**Data in this exercise:**
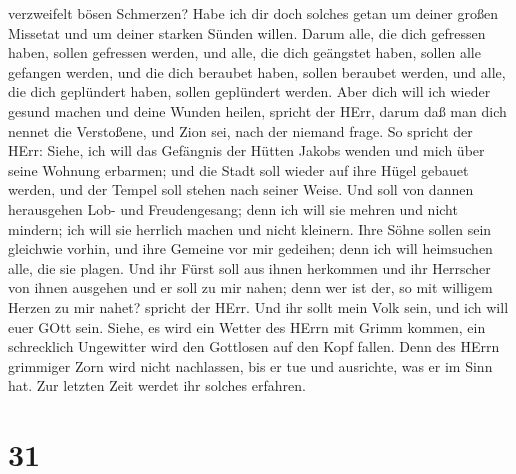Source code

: verzweifelt bösen Schmerzen? Habe ich dir doch solches getan um deiner
großen Missetat und um deiner starken Sünden willen.  Darum
alle, die dich gefressen haben, sollen gefressen werden, und alle, die
dich geängstet haben, sollen alle gefangen werden, und die dich beraubet
haben, sollen beraubet werden, und alle, die dich geplündert haben,
sollen geplündert werden.  Aber dich will ich wieder gesund
machen und deine Wunden heilen, spricht der HErr, darum daß man dich
nennet die Verstoßene, und Zion sei, nach der niemand frage.
 So spricht der HErr: Siehe, ich will das Gefängnis der
Hütten Jakobs wenden und mich über seine Wohnung erbarmen; und die Stadt
soll wieder auf ihre Hügel gebauet werden, und der Tempel soll stehen
nach seiner Weise.  Und soll von dannen herausgehen Lob-
und Freudengesang; denn ich will sie mehren und nicht mindern; ich will
sie herrlich machen und nicht kleinern.  Ihre Söhne sollen
sein gleichwie vorhin, und ihre Gemeine vor mir gedeihen; denn ich will
heimsuchen alle, die sie plagen.  Und ihr Fürst soll aus
ihnen herkommen und ihr Herrscher von ihnen ausgehen und er soll zu mir
nahen; denn wer ist der, so mit willigem Herzen zu mir nahet? spricht
der HErr.  Und ihr sollt mein Volk sein, und ich will euer
GOtt sein.  Siehe, es wird ein Wetter des HErrn mit Grimm
kommen, ein schrecklich Ungewitter wird den Gottlosen auf den Kopf
fallen.  Denn des HErrn grimmiger Zorn wird nicht
nachlassen, bis er tue und ausrichte, was er im Sinn hat. Zur letzten
Zeit werdet ihr solches erfahren.

\hypertarget{section-30}{%
\section{31}\label{section-30}}

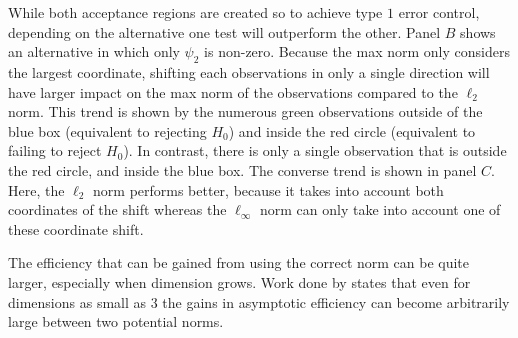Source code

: \documentclass{article}
\newcommand{\vmat}{\Sigma}
\newcommand{\rvv}{Z}
\newcommand{\distv}{Q}
\begin{document}
While both acceptance regions are created so to achieve type $1$ error control, depending on the alternative one test will outperform the other. Panel $B$ shows an alternative in which only $\psi_2$ is non-zero.  Because the max norm only considers the largest coordinate, shifting each observations in only a single direction will have larger impact on the max norm of the observations compared to the $\ell_2$ norm.  This trend is shown by the numerous green observations outside of the blue box (equivalent to rejecting $H_0$) and inside the red circle (equivalent to failing to reject $H_0$). In contrast, there is only a single observation that is outside the red circle, and inside the blue box. The converse trend is shown in panel $C$. Here, the $\ell_2$ norm performs better, because it takes into account both coordinates of the shift whereas the $\ell_\infty$ norm can only take into account one of these coordinate shift. 

The efficiency that can be gained from using the correct norm can be quite larger, especially when dimension grows.  Work done by \citep{pinelis_schur2-concavity_2014} states that even for dimensions as small as $3$ the gains in asymptotic efficiency can become arbitrarily large between two potential norms.  


\end{document}
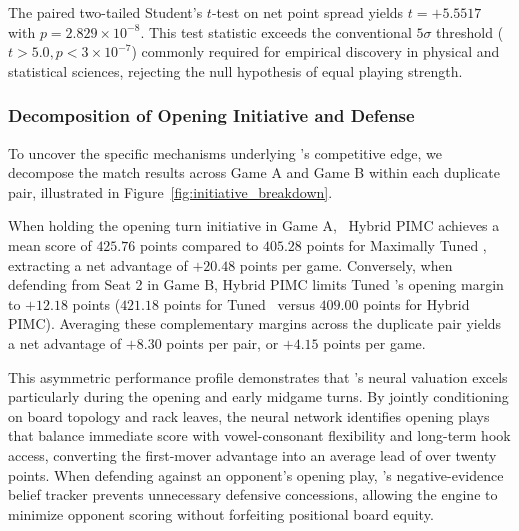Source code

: The paired two-tailed Student's $t$-test on net point spread yields $t = +5.5517$ with $p = 2.829 \times 10^{-8}$. This test statistic exceeds the conventional $5\sigma$ threshold ($t > 5.0, p < 3 \times 10^{-7}$) commonly required for empirical discovery in physical and statistical sciences, rejecting the null hypothesis of equal playing strength.

\subsubsection{Decomposition of Opening Initiative and Defense}

To uncover the specific mechanisms underlying \algo's competitive edge, we decompose the match results across Game A and Game B within each duplicate pair, illustrated in Figure~\ref{fig:initiative_breakdown}.

When holding the opening turn initiative in Game A, \algo\ Hybrid PIMC achieves a mean score of $425.76$ points compared to $405.28$ points for Maximally Tuned \magpie, extracting a net advantage of $+20.48$ points per game. Conversely, when defending from Seat 2 in Game B, Hybrid PIMC limits Tuned \magpie's opening margin to $+12.18$ points ($421.18$ points for Tuned \magpie\ versus $409.00$ points for Hybrid PIMC). Averaging these complementary margins across the duplicate pair yields a net advantage of $+8.30$ points per pair, or $+4.15$ points per game.

This asymmetric performance profile demonstrates that \algo's neural valuation excels particularly during the opening and early midgame turns. By jointly conditioning on board topology and rack leaves, the neural network identifies opening plays that balance immediate score with vowel-consonant flexibility and long-term hook access, converting the first-mover advantage into an average lead of over twenty points. When defending against an opponent's opening play, \algo's negative-evidence belief tracker prevents unnecessary defensive concessions, allowing the engine to minimize opponent scoring without forfeiting positional board equity.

**Task item:**
Scan the records above for the lines holding "alle, die dich gefressen" and "und Freudengesang; denn". Transcribe those two and every line between them word for word, and no others.

**Finished exercise:**
alle, die dich gefressen haben, sollen gefressen werden, und alle, die
dich geängstet haben, sollen alle gefangen werden, und die dich beraubet
haben, sollen beraubet werden, und alle, die dich geplündert haben,
sollen geplündert werden.  Aber dich will ich wieder gesund
machen und deine Wunden heilen, spricht der HErr, darum daß man dich
nennet die Verstoßene, und Zion sei, nach der niemand frage.
 So spricht der HErr: Siehe, ich will das Gefängnis der
Hütten Jakobs wenden und mich über seine Wohnung erbarmen; und die Stadt
soll wieder auf ihre Hügel gebauet werden, und der Tempel soll stehen
nach seiner Weise.  Und soll von dannen herausgehen Lob-
und Freudengesang; denn ich will sie mehren und nicht mindern; ich will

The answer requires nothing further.